__Dataset__
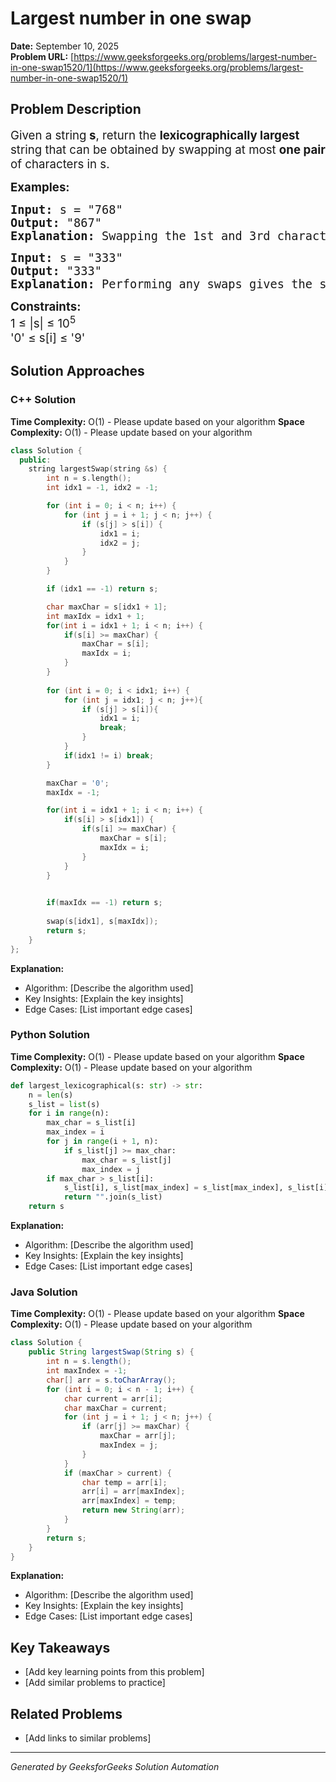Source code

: # Largest number in one swap

**Date:** September 10, 2025  
**Problem URL:** [https://www.geeksforgeeks.org/problems/largest-number-in-one-swap1520/1](https://www.geeksforgeeks.org/problems/largest-number-in-one-swap1520/1)

## Problem Description

<p><span style="font-size: 14pt;">Given a string<strong> s</strong>, return the <strong>lexicographically largest</strong> string that can be obtained by swapping at most <strong>one pair</strong> of characters in s.</span></p>
<p><span style="font-size: 14pt;"><strong>Examples:</strong></span></p>
<pre><span style="font-size: 14pt;"><strong>Input: </strong>s = "768"
<strong>Output: </strong>"867"
<strong>Explanation: </strong>Swapping the 1st and 3rd characters(7 and 8 respectively), gives the lexicographically largest string.</span></pre>
<pre><span style="font-size: 14pt;"><strong>Input: </strong>s = "333"
<strong>Output: </strong>"333"
<strong>Explanation: </strong>Performing any swaps gives the same result i.e "333".
</span></pre>
<p><span style="font-size: 14pt;"><strong style="font-size: 14pt;">Constraints:</strong><br /><span style="font-size: 14pt;">1 &le; |s| &le; 10<sup>5</sup><br />'0'&nbsp;</span></span><span style="font-size: 18.6667px;">&le; s[i]&nbsp;&le; '9'</span></p>

## Solution Approaches

### C++ Solution

**Time Complexity:** O(1) - Please update based on your algorithm
**Space Complexity:** O(1) - Please update based on your algorithm

```cpp
class Solution {
  public:
    string largestSwap(string &s) {
        int n = s.length();
        int idx1 = -1, idx2 = -1;

        for (int i = 0; i < n; i++) {
            for (int j = i + 1; j < n; j++) {
                if (s[j] > s[i]) {
                    idx1 = i;
                    idx2 = j;
                }
            }
        }

        if (idx1 == -1) return s;

        char maxChar = s[idx1 + 1];
        int maxIdx = idx1 + 1;
        for(int i = idx1 + 1; i < n; i++) {
            if(s[i] >= maxChar) {
                maxChar = s[i];
                maxIdx = i;
            }
        }
        
        for (int i = 0; i < idx1; i++) {
            for (int j = idx1; j < n; j++){
                if (s[j] > s[i]){
                    idx1 = i;
                    break;
                }
            }
            if(idx1 != i) break;
        }

        maxChar = '0';
        maxIdx = -1;

        for(int i = idx1 + 1; i < n; i++) {
            if(s[i] > s[idx1]) {
                if(s[i] >= maxChar) {
                    maxChar = s[i];
                    maxIdx = i;
                }
            }
        }
        

        if(maxIdx == -1) return s;
        
        swap(s[idx1], s[maxIdx]);
        return s;
    }
};
```

**Explanation:**
- Algorithm: [Describe the algorithm used]
- Key Insights: [Explain the key insights]
- Edge Cases: [List important edge cases]

### Python Solution

**Time Complexity:** O(1) - Please update based on your algorithm
**Space Complexity:** O(1) - Please update based on your algorithm

```python
def largest_lexicographical(s: str) -> str:
    n = len(s)
    s_list = list(s)
    for i in range(n):
        max_char = s_list[i]
        max_index = i
        for j in range(i + 1, n):
            if s_list[j] >= max_char:
                max_char = s_list[j]
                max_index = j
        if max_char > s_list[i]:
            s_list[i], s_list[max_index] = s_list[max_index], s_list[i]
            return "".join(s_list)
    return s
```

**Explanation:**
- Algorithm: [Describe the algorithm used]
- Key Insights: [Explain the key insights]
- Edge Cases: [List important edge cases]

### Java Solution

**Time Complexity:** O(1) - Please update based on your algorithm
**Space Complexity:** O(1) - Please update based on your algorithm

```java
class Solution {
    public String largestSwap(String s) {
        int n = s.length();
        int maxIndex = -1;
        char[] arr = s.toCharArray();
        for (int i = 0; i < n - 1; i++) {
            char current = arr[i];
            char maxChar = current;
            for (int j = i + 1; j < n; j++) {
                if (arr[j] >= maxChar) {
                    maxChar = arr[j];
                    maxIndex = j;
                }
            }
            if (maxChar > current) {
                char temp = arr[i];
                arr[i] = arr[maxIndex];
                arr[maxIndex] = temp;
                return new String(arr);
            }
        }
        return s;
    }
}
```

**Explanation:**
- Algorithm: [Describe the algorithm used]
- Key Insights: [Explain the key insights]
- Edge Cases: [List important edge cases]

## Key Takeaways

- [Add key learning points from this problem]
- [Add similar problems to practice]

## Related Problems

- [Add links to similar problems]

---
*Generated by GeeksforGeeks Solution Automation*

__Problem__
The whole listing, minus its images, should be repeated exactly.

__Written reply__
Source code

: # Largest number in one swap

**Date:** September 10, 2025  
**Problem URL:** [https://www.geeksforgeeks.org/problems/largest-number-in-one-swap1520/1](https://www.geeksforgeeks.org/problems/largest-number-in-one-swap1520/1)

## Problem Description

<p><span style="font-size: 14pt;">Given a string<strong> s</strong>, return the <strong>lexicographically largest</strong> string that can be obtained by swapping at most <strong>one pair</strong> of characters in s.</span></p>
<p><span style="font-size: 14pt;"><strong>Examples:</strong></span></p>
<pre><span style="font-size: 14pt;"><strong>Input: </strong>s = "768"
<strong>Output: </strong>"867"
<strong>Explanation: </strong>Swapping the 1st and 3rd characters(7 and 8 respectively), gives the lexicographically largest string.</span></pre>
<pre><span style="font-size: 14pt;"><strong>Input: </strong>s = "333"
<strong>Output: </strong>"333"
<strong>Explanation: </strong>Performing any swaps gives the same result i.e "333".
</span></pre>
<p><span style="font-size: 14pt;"><strong style="font-size: 14pt;">Constraints:</strong><br /><span style="font-size: 14pt;">1 &le; |s| &le; 10<sup>5</sup><br />'0'&nbsp;</span></span><span style="font-size: 18.6667px;">&le; s[i]&nbsp;&le; '9'</span></p>

## Solution Approaches

### C++ Solution

**Time Complexity:** O(1) - Please update based on your algorithm
**Space Complexity:** O(1) - Please update based on your algorithm

```cpp
class Solution {
  public:
    string largestSwap(string &s) {
        int n = s.length();
        int idx1 = -1, idx2 = -1;

        for (int i = 0; i < n; i++) {
            for (int j = i + 1; j < n; j++) {
                if (s[j] > s[i]) {
                    idx1 = i;
                    idx2 = j;
                }
            }
        }

        if (idx1 == -1) return s;

        char maxChar = s[idx1 + 1];
        int maxIdx = idx1 + 1;
        for(int i = idx1 + 1; i < n; i++) {
            if(s[i] >= maxChar) {
                maxChar = s[i];
                maxIdx = i;
            }
        }
        
        for (int i = 0; i < idx1; i++) {
            for (int j = idx1; j < n; j++){
                if (s[j] > s[i]){
                    idx1 = i;
                    break;
                }
            }
            if(idx1 != i) break;
        }

        maxChar = '0';
        maxIdx = -1;

        for(int i = idx1 + 1; i < n; i++) {
            if(s[i] > s[idx1]) {
                if(s[i] >= maxChar) {
                    maxChar = s[i];
                    maxIdx = i;
                }
            }
        }
        

        if(maxIdx == -1) return s;
        
        swap(s[idx1], s[maxIdx]);
        return s;
    }
};
```

**Explanation:**
- Algorithm: [Describe the algorithm used]
- Key Insights: [Explain the key insights]
- Edge Cases: [List important edge cases]

### Python Solution

**Time Complexity:** O(1) - Please update based on your algorithm
**Space Complexity:** O(1) - Please update based on your algorithm

```python
def largest_lexicographical(s: str) -> str:
    n = len(s)
    s_list = list(s)
    for i in range(n):
        max_char = s_list[i]
        max_index = i
        for j in range(i + 1, n):
            if s_list[j] >= max_char:
                max_char = s_list[j]
                max_index = j
        if max_char > s_list[i]:
            s_list[i], s_list[max_index] = s_list[max_index], s_list[i]
            return "".join(s_list)
    return s
```

**Explanation:**
- Algorithm: [Describe the algorithm used]
- Key Insights: [Explain the key insights]
- Edge Cases: [List important edge cases]

### Java Solution

**Time Complexity:** O(1) - Please update based on your algorithm
**Space Complexity:** O(1) - Please update based on your algorithm

```java
class Solution {
    public String largestSwap(String s) {
        int n = s.length();
        int maxIndex = -1;
        char[] arr = s.toCharArray();
        for (int i = 0; i < n - 1; i++) {
            char current = arr[i];
            char maxChar = current;
            for (int j = i + 1; j < n; j++) {
                if (arr[j] >= maxChar) {
                    maxChar = arr[j];
                    maxIndex = j;
                }
            }
            if (maxChar > current) {
                char temp = arr[i];
                arr[i] = arr[maxIndex];
                arr[maxIndex] = temp;
                return new String(arr);
            }
        }
        return s;
    }
}
```

**Explanation:**
- Algorithm: [Describe the algorithm used]
- Key Insights: [Explain the key insights]
- Edge Cases: [List important edge cases]

## Key Takeaways

- [Add key learning points from this problem]
- [Add similar problems to practice]

## Related Problems

- [Add links to similar problems]

---
*Generated by GeeksforGeeks Solution Automation*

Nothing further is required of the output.